"Vurt", de Jeff Noon
NOON (Jeff), Vurt, [Vurt], traduit de l’anglais par Marc Voline, [s.l.], La Volte, [1993] 2006, 348 p.
Il y a maintenant pas mal de temps de cela, rappelez-vous (si vous le voulez bien), je vous avais vanté les mérites de l’excellent recueil de nouvelles (etc.) Pixel Juice de Jeff Noon, paru aux décidément recommandables éditions de La Volte. Je m’étais alors promis de lire les romans du Monsieur, c’est-à-dire et dans l’ordre Vurt, Pollen et NymphoRmation. Un créneau s’est présenté, que je me suis empressé de saisir, et hop ! va pour Vurt.

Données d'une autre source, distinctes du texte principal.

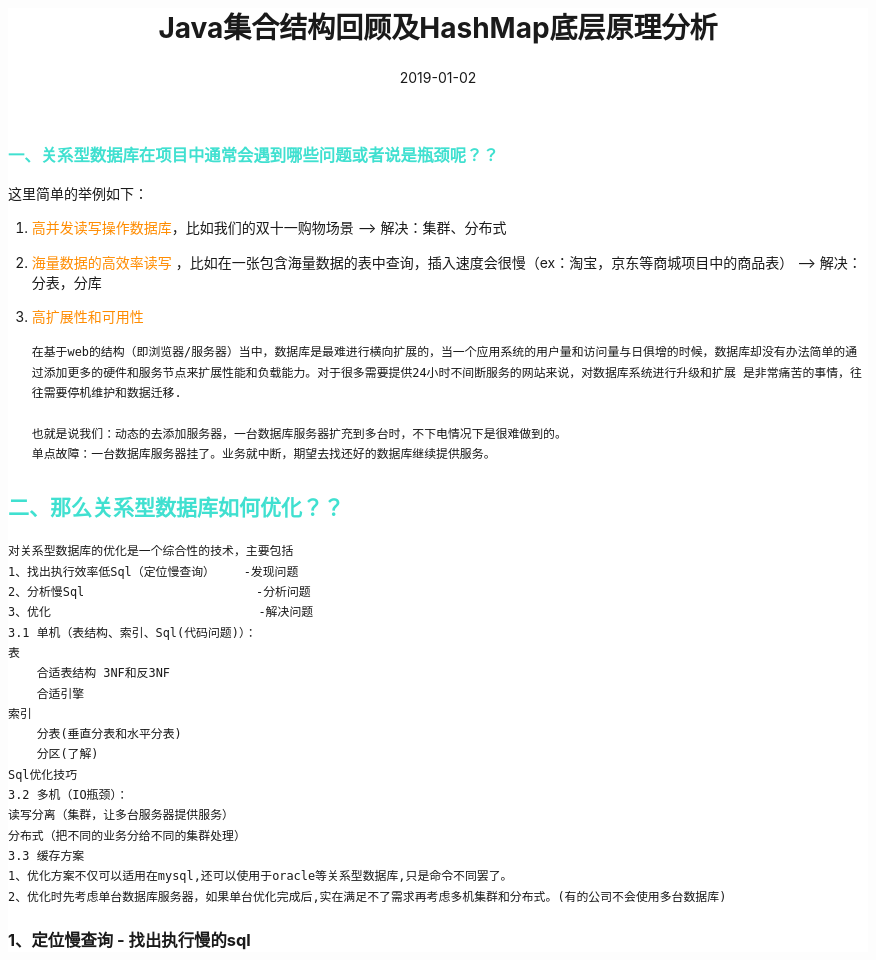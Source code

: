 ﻿---
layout: post
title: 'Java集合结构回顾及HashMap底层原理分析'
date: 2019-01-02
categories: 技术
tags: Java
---

### <font color=Turquoise>一、关系型数据库在项目中通常会遇到哪些问题或者说是瓶颈呢？？</font>

这里简单的举例如下：

1. <font color=Darkorange>高并发读写操作数据库</font>，比如我们的双十一购物场景   -->  解决：集群、分布式

2. <font color=Darkorange>海量数据的高效率读写 </font>，比如在一张包含海量数据的表中查询，插入速度会很慢（ex：淘宝，京东等商城项目中的商品表）   -->  解决：分表，分库

3. <font color=Darkorange>高扩展性和可用性</font>

   ```
   在基于web的结构（即浏览器/服务器）当中，数据库是最难进行横向扩展的，当一个应用系统的用户量和访问量与日俱增的时候，数据库却没有办法简单的通过添加更多的硬件和服务节点来扩展性能和负载能力。对于很多需要提供24小时不间断服务的网站来说，对数据库系统进行升级和扩展 是非常痛苦的事情，往往需要停机维护和数据迁移.
   
   也就是说我们：动态的去添加服务器，一台数据库服务器扩充到多台时，不下电情况下是很难做到的。
   单点故障：一台数据库服务器挂了。业务就中断，期望去找还好的数据库继续提供服务。
   ```


## <font color=Turquoise>二、那么关系型数据库如何优化？？</font>

```
对关系型数据库的优化是一个综合性的技术，主要包括
1、找出执行效率低Sql（定位慢查询）    -发现问题
2、分析慢Sql                        -分析问题
3、优化                             -解决问题
3.1 单机（表结构、索引、Sql(代码问题)）：
表
  	合适表结构 3NF和反3NF
  	合适引擎
索引
    分表(垂直分表和水平分表)
  	分区(了解)
Sql优化技巧
3.2 多机（IO瓶颈）：
读写分离（集群，让多台服务器提供服务）
分布式（把不同的业务分给不同的集群处理）
3.3 缓存方案
1、优化方案不仅可以适用在mysql,还可以使用于oracle等关系型数据库,只是命令不同罢了。
2、优化时先考虑单台数据库服务器，如果单台优化完成后,实在满足不了需求再考虑多机集群和分布式。(有的公司不会使用多台数据库)
```

### 1、定位慢查询 - 找出执行慢的sql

L’histoire se déroule comme de bien entendu à Madchester-Manchester, dans ce que l’on supposera être un futur proche. Là, les gens sont accros aux plumes Vurt, la meilleure des drogues. On se les met au fond de la gorge, et hop ! Direction l’univers vurtuel, le pays des rêves, le pays des merveilles. Il y a des plumes banales, les bleues inoffensives, les roses pornographiques, mais il y a aussi les noires plus perturbantes, et surtout, surtout, les jaunes, les plus puissantes. Mais comme le dit Maître Chat, notre guide dans le Vurt qui interrompt régulièrement le cours du roman pour nous donner quelques salutaires explications sur ce que c’est au juste que cette chose-là et sur l’argot qui va avec, « Soyez prudents, soyez très très prudents ».
Car il peut y avoir un prix à payer. Le Vurt, monde du rêve, capture parfois les rêveurs et les empêche de repartir. C’est ce qui est arrivé à Desdémone, la sœur (et plus puisque affinités) de Scribble, le héros du roman. Pour avoir tâté de la Curious Yellow, elle s’est égarée dans le Vurt ; et, pour équilibrer la balance, puisque c’est ainsi que ça marche en vertu de la loi de Hobart, Scribble a ramené du Vurt, non pas sa sœur, mais « la Chose-de-l'Espace », un alien du Vurt, un véritable concentré de Vurt…
Depuis, Scribble est obsédé par une idée fixe : retrouver une Curious Yellow pour retourner dans le Vurt avec la Chose et procéder à un nouvel échange ; il veut ramener sa sœur… Et pour ce faire, il requiert l’aide de sa bande de potes, les « chevaliers du speed » : Beetle, Bridget et Mandy, zonards accros au Vurt et aux sensations fortes, jeunes tout aussi paumés que lui.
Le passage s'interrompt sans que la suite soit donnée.